After Friday night's induction ceremony, Eddie Wood was asked if the recent spotlight has helped raise the visibility of his family's contribution to NASCAR's history.
"It really has. It probably really started when David (Pearson) got in the Hall of Fame, which was in '10, I guess, or '11. And we changed the ‑ to honor David's accomplishments and his Hall of Fame induction, that's when we went back to the red and white car that they had had for so many years," he said. "That seemed to just be the right thing to do that day. I'm not even sure how we came up with it, it was just like, let's just do it, and the guys at Motorcraft said, okay, that's fine.
"That just started that whole ball rolling, and then we got fortunate enough to win the 500, and dad getting in and then Leonard getting in. You know, there's a lot of young fans that are really, really young that probably ‑ they don't know anything about what happened in the '60s and '70s and stuff like that, but that did ‑‑ I mean, just the attention that we got since then has just been like it was back in the '70s with winning a lot of races, which is really, really cool.
"I was a little bitty part of that in the '70s. I was his gopher, but I was there. So I remember all of that and how much fun it was and how special it was. Winning that race kind of brought all that back. And then the people, we heard from people after we won that race that we hadn't heard from in 40 years. I mean, it was just unbelievable the attention that it brought, which is ‑‑ that's NASCAR. That's the way it works."
As he has done several times this year, Rusty Wallace again talked about the need of today's NASCAR drivers to appreciate the opportunity they have. He mentioned it during his acceptance speech on Friday night during his induction to the NASCAR Hall of Fame.

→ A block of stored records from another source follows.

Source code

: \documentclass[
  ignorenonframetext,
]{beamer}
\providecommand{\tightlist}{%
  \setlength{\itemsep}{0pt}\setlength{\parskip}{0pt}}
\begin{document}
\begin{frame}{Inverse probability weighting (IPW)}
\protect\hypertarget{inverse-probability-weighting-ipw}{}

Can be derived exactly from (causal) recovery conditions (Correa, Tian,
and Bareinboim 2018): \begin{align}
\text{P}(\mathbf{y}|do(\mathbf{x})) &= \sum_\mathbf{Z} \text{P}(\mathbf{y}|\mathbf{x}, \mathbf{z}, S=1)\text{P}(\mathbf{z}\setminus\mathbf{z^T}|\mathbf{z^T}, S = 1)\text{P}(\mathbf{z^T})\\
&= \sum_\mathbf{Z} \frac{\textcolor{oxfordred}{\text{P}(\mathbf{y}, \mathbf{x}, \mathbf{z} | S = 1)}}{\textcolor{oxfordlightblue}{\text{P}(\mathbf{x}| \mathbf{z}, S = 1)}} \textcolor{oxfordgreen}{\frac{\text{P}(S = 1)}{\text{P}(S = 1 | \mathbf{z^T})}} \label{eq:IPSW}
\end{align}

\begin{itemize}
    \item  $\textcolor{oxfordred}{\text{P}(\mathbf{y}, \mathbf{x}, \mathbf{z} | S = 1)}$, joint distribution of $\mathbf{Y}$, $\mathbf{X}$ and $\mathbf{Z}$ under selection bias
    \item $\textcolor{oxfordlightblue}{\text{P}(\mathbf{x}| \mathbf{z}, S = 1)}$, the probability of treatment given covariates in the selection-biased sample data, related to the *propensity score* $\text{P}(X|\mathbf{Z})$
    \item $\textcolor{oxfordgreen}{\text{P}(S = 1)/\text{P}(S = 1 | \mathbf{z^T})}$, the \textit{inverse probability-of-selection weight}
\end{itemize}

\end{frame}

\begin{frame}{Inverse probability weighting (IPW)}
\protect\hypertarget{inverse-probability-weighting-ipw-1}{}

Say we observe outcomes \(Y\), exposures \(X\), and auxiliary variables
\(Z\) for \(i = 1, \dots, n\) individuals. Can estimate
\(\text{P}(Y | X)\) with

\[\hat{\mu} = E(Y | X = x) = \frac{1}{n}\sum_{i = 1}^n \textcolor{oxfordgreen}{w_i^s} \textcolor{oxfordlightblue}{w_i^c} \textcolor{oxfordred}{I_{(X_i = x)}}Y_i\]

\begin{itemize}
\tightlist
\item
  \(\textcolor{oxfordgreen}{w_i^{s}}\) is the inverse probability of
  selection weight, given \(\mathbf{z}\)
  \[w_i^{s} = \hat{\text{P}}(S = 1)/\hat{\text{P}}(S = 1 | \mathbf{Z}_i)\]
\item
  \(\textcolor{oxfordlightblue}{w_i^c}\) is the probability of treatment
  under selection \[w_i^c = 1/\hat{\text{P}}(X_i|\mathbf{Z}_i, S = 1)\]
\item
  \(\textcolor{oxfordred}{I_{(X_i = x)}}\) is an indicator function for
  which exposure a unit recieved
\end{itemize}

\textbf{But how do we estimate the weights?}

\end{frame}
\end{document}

Afterwards, I asked Wallace why he felt it necessary to continue to share that message and why it was so important to him.
Here is his answer:
"Because I think there are some people that don't appreciate it enough. I think some people take it for granted, and I think some people really need to know that there's so many people out there that don't have a proper education like I don't have, and you go out there and you get in these damned race cars and you drive and they pay you millions and millions of dollars, and that's a hell of a privilege to do something like that," he said.
"And I get it, I understand it, and I know unless there's people packed in them grandstands that the popularity of the sport is going to go down and we're all going to be looking for different work. But I'm just really grateful that I was able as a young kid out of St. Louis to be able to do this, and it pisses me off when I see some of these people that don't appreciate it enough, and I want all the drivers to appreciate NASCAR like I appreciated it. You don't have to think like I think, but you'd better damned think like I think on that issue."